WORK ORDER: Please write out exactly the lines of the data below from the line holding "Want to ask" through the line holding "<h4>Designing Open Badges</h4>", and leave out the rest.
[Start of section]
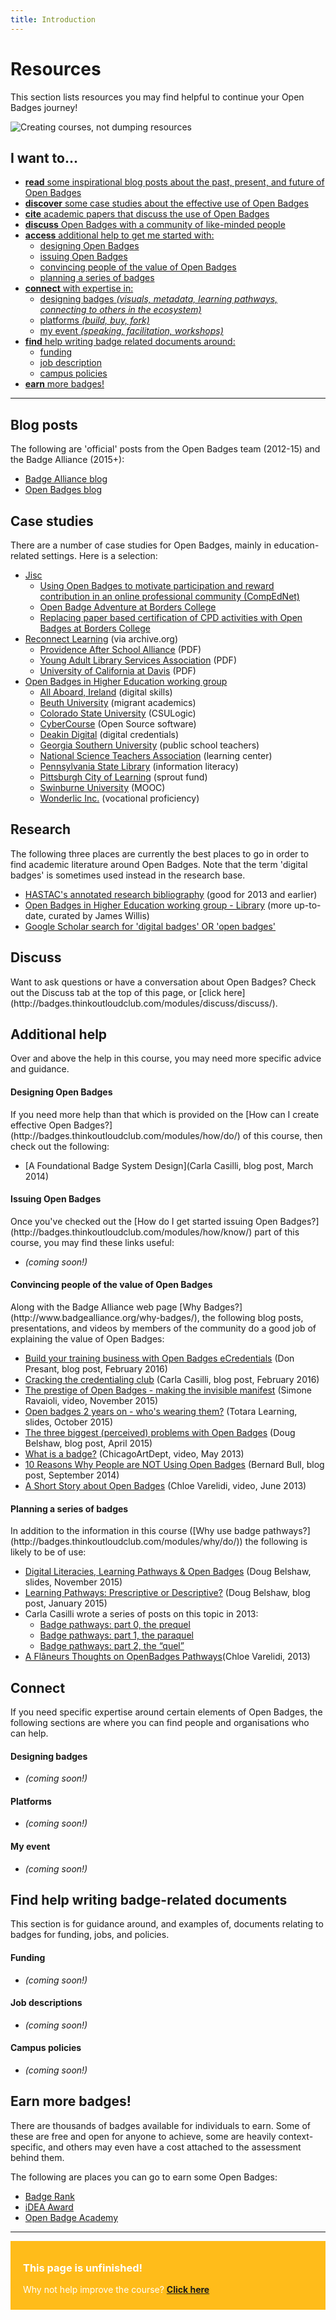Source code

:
 ```yaml
---
title: Introduction
---
```


<h1>Resources</h1>

This section lists resources you may find helpful to continue your Open Badges journey!

<img src="{{ site.baseurl }}/img/visual-thinkery/learning-technologist.png" alt="Creating courses, not dumping resources">


<h2>I want to...</h2>

* [**read** some inspirational blog posts about the past, present, and future of Open Badges](#blogposts)
* [**discover** some case studies about the effective use of Open Badges](#casestudies)
* [**cite** academic papers that discuss the use of Open Badges](#research)
* [**discuss** Open Badges with a community of like-minded people](#discuss)
* [**access** additional help to get me started with:](#help)
     * [designing Open Badges](#designing)
     * [issuing Open Badges](#issuing)
     * [convincing people of the value of Open Badges](#convincing)
     * [planning a series of badges](#planning)
* [**connect** with expertise in:](#connect)
     * [designing badges *(visuals, metadata, learning pathways, connecting to others in the ecosystem)*](#design)
     * [platforms *(build, buy, fork)*](#platforms)
     * [my event *(speaking, facilitation, workshops)*](#events)
* [**find** help writing badge related documents around:](#find)
     * [funding](#funding)
     * [job description](#jobs)
     * [campus policies](#policies)
* [**earn** more badges!](#earn)


-----
<a name="blogposts"></a>
<h2>Blog posts</h2>
The following are 'official' posts from the Open Badges team (2012-15) and the Badge Alliance (2015+):

* [Badge Alliance blog](https://medium.com/badge-alliance)
* [Open Badges blog](http://openbadges.tumblr.com)


<a name="casestudies"></a>
<h2>Case studies</h2>
There are a number of case studies for Open Badges, mainly in education-related settings. Here is a selection:

* [Jisc](http://www.rsc-scotland.org/?tag=open-badges)
     * [Using Open Badges to motivate participation and reward contribution in an online professional community (CompEdNet)](http://www.rsc-scotland.org/?p=1613)
     * [Open Badge Adventure at Borders College](http://www.rsc-scotland.org/?p=2454)
     * [Replacing paper based certification of CPD activities with Open Badges at Borders College](http://www.rsc-scotland.org/?p=3805)
* [Reconnect Learning](http://web.archive.org/web/20151020010224/http://www.reconnectlearning.org/case-studies) (via archive.org)
     * [Providence After School Alliance](http://web.archive.org/web/20140312035600/http://www.reconnectlearning.org/wp-content/uploads/2014/02/pasa_case_study_final.pdf) (PDF)
     * [Young Adult Library Services Association](http://web.archive.org/web/20150627130509/http://www.reconnectlearning.org/wp-content/uploads/2014/01/YALSA_case_study_final.pdf) (PDF)
     * [University of California at Davis](http://web.archive.org/web/20151016214148/http://www.reconnectlearning.org/wp-content/uploads/2014/01/UC-Davis_case_study_final.pdf) (PDF)
* [Open Badges in Higher Education working group](https://sites.google.com/site/openbadgesinhighereducation/case-studies)
     * [All Aboard, Ireland](https://sites.google.com/site/openbadgesinhighereducation/All-Aboard-Ireland) (digital skills)
     * [Beuth University](https://sites.google.com/site/openbadgesinhighereducation/beuth-university) (migrant academics)
     * [Colorado State University](https://sites.google.com/site/openbadgesinhighereducation/colorado-state-university) (CSULogic)
     * [CyberCourse](https://sites.google.com/site/openbadgesinhighereducation/cybercourse) (Open Source software)
     * [Deakin Digital](https://sites.google.com/site/openbadgesinhighereducation/deakin-digital) (digital credentials)
     * [Georgia Southern University](https://sites.google.com/site/openbadgesinhighereducation/georgia-southern-university) (public school teachers)
     * [National Science Teachers Association](https://sites.google.com/site/openbadgesinhighereducation/national-science-teachers-association) (learning center)
     * [Pennsylvania State Library](https://sites.google.com/site/openbadgesinhighereducation/penn-state-library) (information literacy)
     * [Pittsburgh City of Learning](https://sites.google.com/site/openbadgesinhighereducation/the-sprout-fund) (sprout fund)
     * [Swinburne University](https://sites.google.com/site/openbadgesinhighereducation/swinburne-university-of-technology-australia) (MOOC)
     * [Wonderlic Inc.](https://sites.google.com/site/openbadgesinhighereducation/wonderlic-inc) (vocational proficiency)
    

<a name="research"></a>
<h2>Research</h2>

The following three places are currently the best places to go in order to find academic literature around Open Badges. Note that the term 'digital badges' is sometimes used instead in the research base.

* [HASTAC's annotated research bibliography](https://www.hastac.org/digital-badges-bibliography) (good for 2013 and earlier)
* [Open Badges in Higher Education working group - Library](https://sites.google.com/site/openbadgesinhighereducation/library-1) (more up-to-date, curated by James Willis)
* [Google Scholar search for 'digital badges' OR 'open badges'](https://scholar.google.com/scholar?hl=en&q=%22digital+badges%22+or+%22openbadges%22&btnG=&as_sdt=1%2C5)


<a name="discuss"></a>
<h2>Discuss</h2>
Want to ask questions or have a conversation about Open Badges? Check out the Discuss tab at the top of this page, or [click here](http://badges.thinkoutloudclub.com/modules/discuss/discuss/).

<a name="help"></a>
<h2>Additional help</h2>
Over and above the help in this course, you may need more specific advice and guidance.

<a name="designing"></a>
<h4>Designing Open Badges</h4>
If you need more help than that which is provided on the [How can I create effective Open Badges?](http://badges.thinkoutloudclub.com/modules/how/do/) of this course, then check out the following:

* [A Foundational Badge System Design](Carla Casilli, blog post, March 2014)

<a name="issuing"></a>
<h4>Issuing Open Badges</h4>
Once you've checked out the [How do I get started issuing Open Badges?](http://badges.thinkoutloudclub.com/modules/how/know/) part of this course, you may find these links useful:

* *(coming soon!)*

<a name="convincing"></a>
<h4>Convincing people of the value of Open Badges</h4>
Along with the Badge Alliance web page [Why Badges?](http://www.badgealliance.org/why-badges/), the following blog posts, presentations, and videos by members of the community do a good job of explaining the value of Open Badges:

* [Build your training business with Open Badges eCredentials](https://littoraly.wordpress.com/2016/02/07/build-your-training-business-with-open-badges-ecredentials/) (Don Presant, blog post, February 2016)
* [Cracking the credentialing club](https://carlacasilli.wordpress.com/2016/02/05/cracking-the-credentialing-club/) (Carla Casilli, blog post, February 2016)
* [The prestige of Open Badges - making the invisible manifest](https://www.youtube.com/watch?v=QczW2bezaLc) (Simone Ravaioli, video, November 2015)
* [Open badges 2 years on - who's wearing them?](http://www.slideshare.net/totaralms/open-badges-2-years-on-whos-wearing-them) (Totara Learning, slides, October 2015)
* [The three biggest (perceived) problems with Open Badges](http://dougbelshaw.com/blog/2015/04/16/three-biggest-problems-with-badges/) (Doug Belshaw, blog post, April 2015)
* [What is a badge?](https://www.youtube.com/watch?v=HgLLq7ybDtc) (ChicagoArtDept, video, May 2013)
* [10 Reasons Why People are NOT Using Open Badges](http://etale.org/main/2014/09/06/10-reasons-why-people-are-not-using-open-badges/) (Bernard Bull, blog post, September 2014)
* [A Short Story about Open Badges](https://www.youtube.com/watch?v=Xc4xDgNbl6Y) (Chloe Varelidi, video, June 2013)

<a name="planning"></a>
<h4>Planning a series of badges</h4>
In addition to the information in this course ([Why use badge pathways?](http://badges.thinkoutloudclub.com/modules/why/do/)) the following is likely to be of use:

* [Digital Literacies, Learning Pathways & Open Badges](http://www.slideshare.net/dajbelshaw/digital-literacies-learning-pathways-open-badges) (Doug Belshaw, slides, November 2015)
* [Learning Pathways: Prescriptive or Descriptive?](http://dmlcentral.net/learning-pathways-descriptive-or-prescriptive/) (Doug Belshaw, blog post, January 2015)
* Carla Casilli wrote a series of posts on this topic in 2013:
     * [Badge pathways: part 0, the prequel](https://carlacasilli.wordpress.com/2013/12/02/badge-system-design-disjunctive-and-conjunctive-tasks/)
     * [Badge pathways: part 1, the paraquel](https://carlacasilli.wordpress.com/2013/03/25/badge-pathways-part-1-the-paraquel/)
     * [Badge pathways: part 2, the “quel”](https://carlacasilli.wordpress.com/2013/04/28/badge-pathways-part-2-the-quel/)
* [A Flâneurs Thoughts on OpenBadges Pathways](http://chloeatplay.tumblr.com/post/55901798994/a-fl%C3%A2neurs-thoughts-on-openbadges-pathways)(Chloe Varelidi, 2013)

<a name="connect"></a>
<h2>Connect</h2>
If you need specific expertise around certain elements of Open Badges, the following sections are where you can find people and organisations who can help.

<a name="design"></a>
<h4>Designing badges</h4>

* *(coming soon!)*

<a name="platforms"></a>
<h4>Platforms</h4>

* *(coming soon!)*

<a name="events"></a>
<h4>My event</h4>

* *(coming soon!)*

<a name="find"></a>
<h2>Find help writing badge-related documents</h2>
This section is for guidance around, and examples of, documents relating to badges for funding, jobs, and policies.

<a name="funding"></a>
<h4>Funding</h4>

* *(coming soon!)*


<a name="jobs"></a>
<h4>Job descriptions</h4>

* *(coming soon!)*


<a name="policies"></a>
<h4>Campus policies</h4>

* *(coming soon!)*


<a name="earn"></a>
<h2>Earn more badges!</h2>
There are thousands of badges available for individuals to earn. Some of these are free and open for anyone to achieve, some are heavily context-specific, and others may even have a cost attached to the assessment behind them. 

The following are places you can go to earn some Open Badges:

* [Badge Rank](https://badgerank.org/)
* [iDEA Award](https://idea.org.uk/)
* [Open Badge Academy](https://www.openbadgeacademy.com/)



-----

<div style="background:#FFBC1A; padding:10px; padding-left:20px; color:white;">
<h3>This page is unfinished!</h3>
<p>Why not help improve the course? <strong><a href="https://github.com/thinkoutloudclub/badge-course/wiki/Help-improve-the-Open-Badges-101-course">Click here</a></strong></p>
</div>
[End of section]
ANSWER SECTION:
Want to ask questions or have a conversation about Open Badges? Check out the Discuss tab at the top of this page, or [click here](http://badges.thinkoutloudclub.com/modules/discuss/discuss/).

<a name="help"></a>
<h2>Additional help</h2>
Over and above the help in this course, you may need more specific advice and guidance.

<a name="designing"></a>
<h4>Designing Open Badges</h4>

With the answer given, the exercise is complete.